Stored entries
########
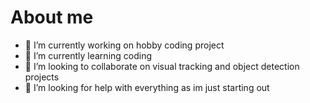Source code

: # About me

- 🔭 I’m currently working on hobby coding project
- 🌱 I’m currently learning coding
- 👯 I’m looking to collaborate on visual tracking and object detection projects
- 🤔 I’m looking for help with everything as im just starting out
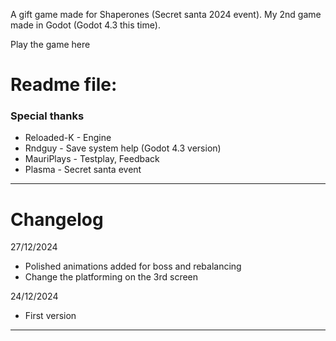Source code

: A gift game made for Shaperones (Secret santa 2024 event).
My 2nd game made in Godot (Godot 4.3 this time).

Play the game here

# Readme file:

### Special thanks

- Reloaded-K - Engine
- Rndguy - Save system help (Godot 4.3 version)
- MauriPlays - Testplay, Feedback
- Plasma - Secret santa event

__________________________________________________________________________________________________________


# Changelog

27/12/2024
- Polished animations added for boss and rebalancing
- Change the platforming on the 3rd screen

24/12/2024
- First version

----------------------------------------------------------------------------------------------
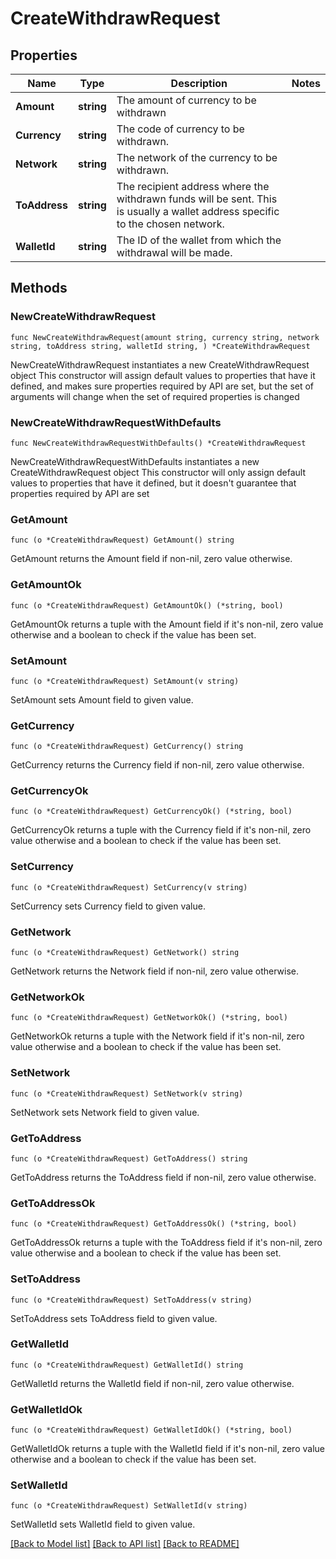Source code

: # CreateWithdrawRequest

## Properties

Name | Type | Description | Notes
------------ | ------------- | ------------- | -------------
**Amount** | **string** | The amount of currency to be withdrawn | 
**Currency** | **string** | The code of currency to be withdrawn. | 
**Network** | **string** | The network of the currency to be withdrawn. | 
**ToAddress** | **string** | The recipient address where the withdrawn funds will be sent. This is usually a wallet address specific to the chosen network. | 
**WalletId** | **string** | The ID of the wallet from which the withdrawal will be made. | 

## Methods

### NewCreateWithdrawRequest

`func NewCreateWithdrawRequest(amount string, currency string, network string, toAddress string, walletId string, ) *CreateWithdrawRequest`

NewCreateWithdrawRequest instantiates a new CreateWithdrawRequest object
This constructor will assign default values to properties that have it defined,
and makes sure properties required by API are set, but the set of arguments
will change when the set of required properties is changed

### NewCreateWithdrawRequestWithDefaults

`func NewCreateWithdrawRequestWithDefaults() *CreateWithdrawRequest`

NewCreateWithdrawRequestWithDefaults instantiates a new CreateWithdrawRequest object
This constructor will only assign default values to properties that have it defined,
but it doesn't guarantee that properties required by API are set

### GetAmount

`func (o *CreateWithdrawRequest) GetAmount() string`

GetAmount returns the Amount field if non-nil, zero value otherwise.

### GetAmountOk

`func (o *CreateWithdrawRequest) GetAmountOk() (*string, bool)`

GetAmountOk returns a tuple with the Amount field if it's non-nil, zero value otherwise
and a boolean to check if the value has been set.

### SetAmount

`func (o *CreateWithdrawRequest) SetAmount(v string)`

SetAmount sets Amount field to given value.


### GetCurrency

`func (o *CreateWithdrawRequest) GetCurrency() string`

GetCurrency returns the Currency field if non-nil, zero value otherwise.

### GetCurrencyOk

`func (o *CreateWithdrawRequest) GetCurrencyOk() (*string, bool)`

GetCurrencyOk returns a tuple with the Currency field if it's non-nil, zero value otherwise
and a boolean to check if the value has been set.

### SetCurrency

`func (o *CreateWithdrawRequest) SetCurrency(v string)`

SetCurrency sets Currency field to given value.


### GetNetwork

`func (o *CreateWithdrawRequest) GetNetwork() string`

GetNetwork returns the Network field if non-nil, zero value otherwise.

### GetNetworkOk

`func (o *CreateWithdrawRequest) GetNetworkOk() (*string, bool)`

GetNetworkOk returns a tuple with the Network field if it's non-nil, zero value otherwise
and a boolean to check if the value has been set.

### SetNetwork

`func (o *CreateWithdrawRequest) SetNetwork(v string)`

SetNetwork sets Network field to given value.


### GetToAddress

`func (o *CreateWithdrawRequest) GetToAddress() string`

GetToAddress returns the ToAddress field if non-nil, zero value otherwise.

### GetToAddressOk

`func (o *CreateWithdrawRequest) GetToAddressOk() (*string, bool)`

GetToAddressOk returns a tuple with the ToAddress field if it's non-nil, zero value otherwise
and a boolean to check if the value has been set.

### SetToAddress

`func (o *CreateWithdrawRequest) SetToAddress(v string)`

SetToAddress sets ToAddress field to given value.


### GetWalletId

`func (o *CreateWithdrawRequest) GetWalletId() string`

GetWalletId returns the WalletId field if non-nil, zero value otherwise.

### GetWalletIdOk

`func (o *CreateWithdrawRequest) GetWalletIdOk() (*string, bool)`

GetWalletIdOk returns a tuple with the WalletId field if it's non-nil, zero value otherwise
and a boolean to check if the value has been set.

### SetWalletId

`func (o *CreateWithdrawRequest) SetWalletId(v string)`

SetWalletId sets WalletId field to given value.



[[Back to Model list]](../README.md#documentation-for-models) [[Back to API list]](../README.md#documentation-for-api-endpoints) [[Back to README]](../README.md)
########
### [Exercise brief]
Copy each line from the data that features the string "SetNetwork".

### [Task response]
### SetNetwork
`func (o *CreateWithdrawRequest) SetNetwork(v string)`
SetNetwork sets Network field to given value.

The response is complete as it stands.